▶ [Collected data]:
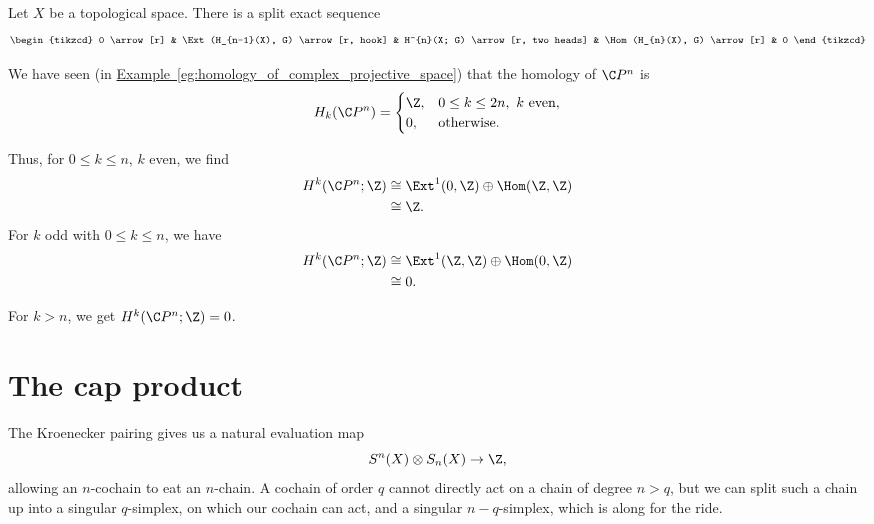 \documentclass[main.tex]{subfiles}
\begin{document}
\begin{theorem}
  Let $X$ be a topological space. There is a split exact sequence
  \begin{equation*}
    \begin{tikzcd}
      0
      \arrow[r]
      & \Ext(H_{n-1}(X), G)
      \arrow[r, hook]
      & H^{n}(X; G)
      \arrow[r, two heads]
      & \Hom(H_{n}(X), G)
      \arrow[r]
      & 0
    \end{tikzcd}
  \end{equation*}
\end{theorem}

\begin{example}
  We have seen (in \hyperref[eg:homology_of_complex_projective_space]{Example~\ref*{eg:homology_of_complex_projective_space}}) that the homology of $\C P^{n}$ is
  \begin{equation*}
    H_{k}(\C P^{n}) =
    \begin{cases}
      \Z, &0 \leq k \leq 2n,\ k \text{ even},\\
      0, &\text{otherwise}.
    \end{cases}
  \end{equation*}

  Thus, for $0 \leq k \leq n$, $k$ even, we find
  \begin{align*}
    H^{k}(\C P^{n}; \Z) &\cong \Ext^{1}(0, \Z) \oplus \Hom(\Z,\Z) \\
    &\cong \Z.
  \end{align*}
  For $k$ odd with $0 \leq k \leq n$, we have
  \begin{align*}
    H^{k}(\C P^{n}; \Z) &\cong \Ext^{1}(\Z, \Z) \oplus \Hom(0,\Z) \\
    &\cong 0.
  \end{align*}

  For $k > n$, we get $H^{k}(\C P^{n}; \Z) = 0$.
\end{example}

\section{The cap product}
\label{sec:the_cap_product}

The Kroenecker pairing gives us a natural evaluation map
\begin{equation*}
  S^{n}(X) \otimes S_{n}(X) \to \Z,
\end{equation*}
allowing an $n$-cochain to eat an $n$-chain. A cochain of order $q$ cannot directly act on a chain of degree $n > q$, but we can split such a chain up into a singular $q$-simplex, on which our cochain can act, and a singular $n-q$-simplex, which is along for the ride.
\end{document}
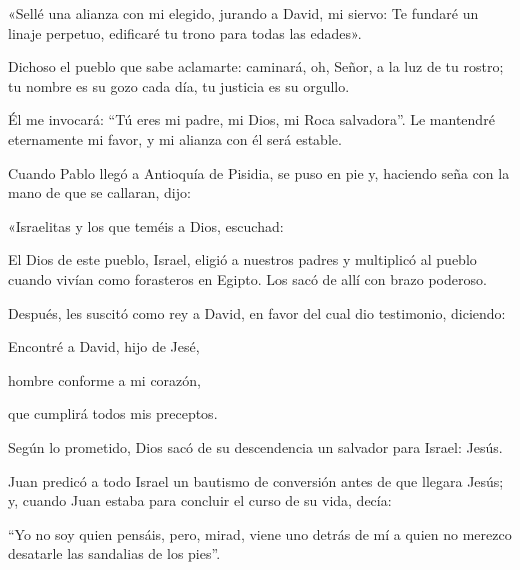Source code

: 		\begin{psbody}
			«Sellé una alianza con mi elegido,
			jurando a David, mi siervo:
			Te fundaré un linaje perpetuo,
			edificaré tu trono para todas las edades». 
			
			Dichoso el pueblo que sabe aclamarte:
			caminará, oh, Señor, a la luz de tu rostro;
			tu nombre es su gozo cada día,
			tu justicia es su orgullo.

			Él me invocará: ``Tú eres mi padre,
			mi Dios, mi Roca salvadora''.
			Le mantendré eternamente mi favor,
			y mi alianza con él será estable.
		\end{psbody}
	


		 

		
		\begin{scripture}
			Cuando Pablo llegó a Antioquía de Pisidia, se puso en pie y, haciendo seña con la mano de que se callaran, dijo:
			
			«Israelitas y los que teméis a Dios, escuchad:
			
			El Dios de este pueblo, Israel, eligió a nuestros padres y multiplicó al pueblo cuando vivían como forasteros en Egipto. Los sacó de allí con brazo poderoso.
			
			Después, les suscitó como rey a David, en favor del cual dio testimonio, diciendo:
			
			Encontré a David, hijo de Jesé,
			
			hombre conforme a mi corazón,
			
			que cumplirá todos mis preceptos.
			
			Según lo prometido, Dios sacó de su descendencia un salvador para Israel: Jesús.
			
			Juan predicó a todo Israel un bautismo de conversión antes de que llegara Jesús; y, cuando Juan estaba para concluir el curso de su vida, decía:
			
			``Yo no soy quien pensáis, pero, mirad, viene uno detrás de mí a quien no merezco desatarle las sandalias de los pies''.
		\end{scripture}



		 

		
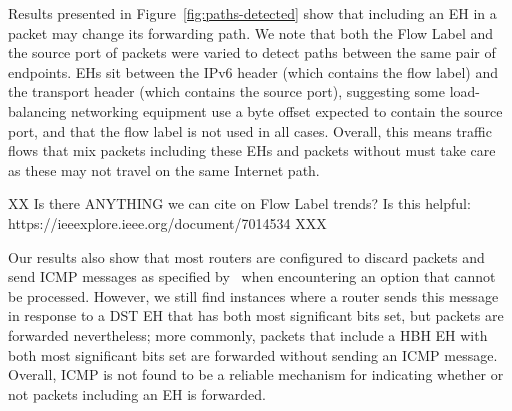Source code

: \documentclass[conference]{IEEEtran}
\begin{document}



Results presented in Figure~\ref{fig:paths-detected} show that including an EH in a packet may change its forwarding path. We note that both the Flow Label and the source port of packets were varied to detect paths between the same pair of endpoints. EHs sit between the IPv6 header (which contains the flow label) and the transport header (which contains the source port), suggesting some load-balancing networking equipment use a byte offset expected to contain the source port, and that the flow label is not used in all cases. Overall, this means traffic flows that mix packets including these EHs and packets without must take care as these may not travel on the same Internet path.

XX Is there ANYTHING we can cite on Flow Label trends? Is this helpful: https://ieeexplore.ieee.org/document/7014534  XXX

Our results also show that most routers are configured to discard packets and send ICMP messages as specified by~\cite{RFC4443} when encountering an option that cannot be processed. However, we still find instances where a router sends this message in response to a DST EH that has both most significant bits set, but packets are forwarded nevertheless; more commonly, packets that include a HBH EH with both most significant bits set are forwarded without sending an ICMP message. Overall, ICMP is not found to be a reliable mechanism for indicating whether or not packets including an EH is forwarded. 
\end{document}
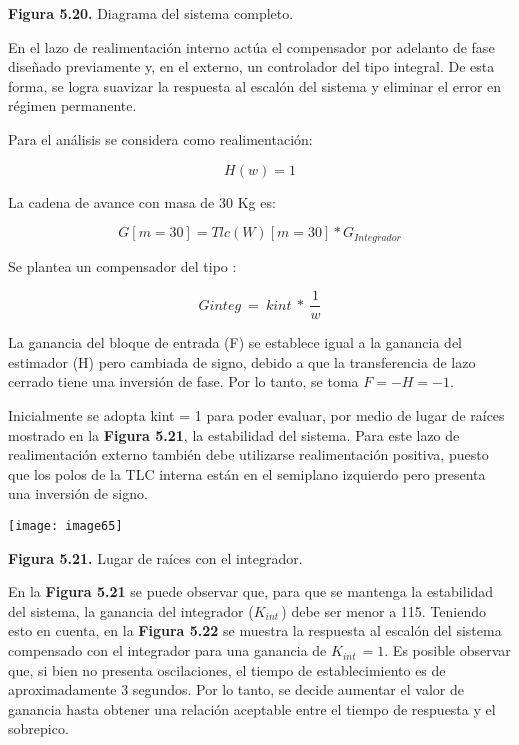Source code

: \documentclass{article} %
\begin{document}
\noindent \textbf{Figura 5.20. }Diagrama del sistema completo.

\noindent 

\noindent En el lazo de realimentaci\'{o}n interno act\'{u}a el compensador por adelanto de fase dise\~{n}ado previamente y, en el externo, un controlador del tipo integral. De esta forma, se logra suavizar la respuesta al escal\'{o}n del sistema y eliminar el error en r\'{e}gimen permanente.

\noindent 

\noindent Para el an\'{a}lisis se considera como realimentaci\'{o}n: 

\noindent 
\[H(w)=1\] 

  

\noindent La cadena de avance con masa de 30 Kg es:

\noindent 
\[G[m=30]=Tlc(W)[m=30]*G_{Integrador}\] 


\noindent Se  plantea un compensador del tipo :

\noindent 
\[Ginteg\ =\ kint\ *\ \frac{1}{w}\] 


\noindent La ganancia del bloque de entrada (F) se establece igual a la ganancia del estimador (H) pero cambiada de signo, debido a que la transferencia de lazo cerrado tiene una inversi\'{o}n de fase. Por lo tanto, se toma $F=-H=-1$.

\noindent 

\noindent Inicialmente se adopta kint = 1 para poder evaluar, por medio de lugar de ra\'{i}ces mostrado en la \textbf{Figura 5.21}, la estabilidad del sistema. Para este lazo de realimentaci\'{o}n externo tambi\'{e}n debe utilizarse realimentaci\'{o}n positiva, puesto que los polos de la TLC interna est\'{a}n en el semiplano izquierdo pero presenta una inversi\'{o}n de signo.

\noindent 

\noindent \texttt{[image: image65]}

\noindent \textbf{Figura 5.21. }Lugar de ra\'{i}ces con el integrador.

\noindent 

\noindent En la \textbf{Figura 5.21 } se puede observar que, para que se mantenga la estabilidad del sistema, la ganancia del integrador ($K_{int\ }$) debe ser menor a 115. Teniendo esto en cuenta, en la \textbf{Figura 5.22} se muestra la respuesta al escal\'{o}n del sistema compensado con el integrador para una ganancia de $K_{int\ }=1$.  Es posible observar que, si bien no presenta oscilaciones, el tiempo de establecimiento es de aproximadamente 3 segundos. Por lo tanto, se decide aumentar el valor de ganancia hasta obtener una relaci\'{o}n aceptable entre el tiempo de respuesta y el sobrepico.
\end{document}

▶ [Aim of the exercise]: Every line above in which the word "alianza" is present must be copied into the answer.

▶ [Output of the task]:
			«Sellé una alianza con mi elegido,
			y mi alianza con él será estable.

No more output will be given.